### WORK REQUEST:
Every record is to be printed exactly as written; pictures are to be omitted.

Source records:
━━━━
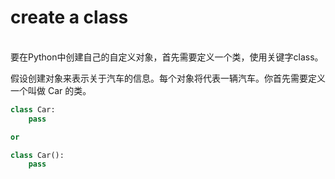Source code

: # create a class

<br>
要在Python中创建自己的自定义对象，首先需要定义一个类，使用关键字class。

假设创建对象来表示关于汽车的信息。每个对象将代表一辆汽车。你首先需要定义一个叫做 Car 的类。

```py
class Car:
    pass

or

class Car():
    pass
```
━━━━
### SOLUTION TO THIS PROBLEM:
Source code

: # create a class

<br>
要在Python中创建自己的自定义对象，首先需要定义一个类，使用关键字class。

假设创建对象来表示关于汽车的信息。每个对象将代表一辆汽车。你首先需要定义一个叫做 Car 的类。

```py
class Car:
    pass

or

class Car():
    pass
```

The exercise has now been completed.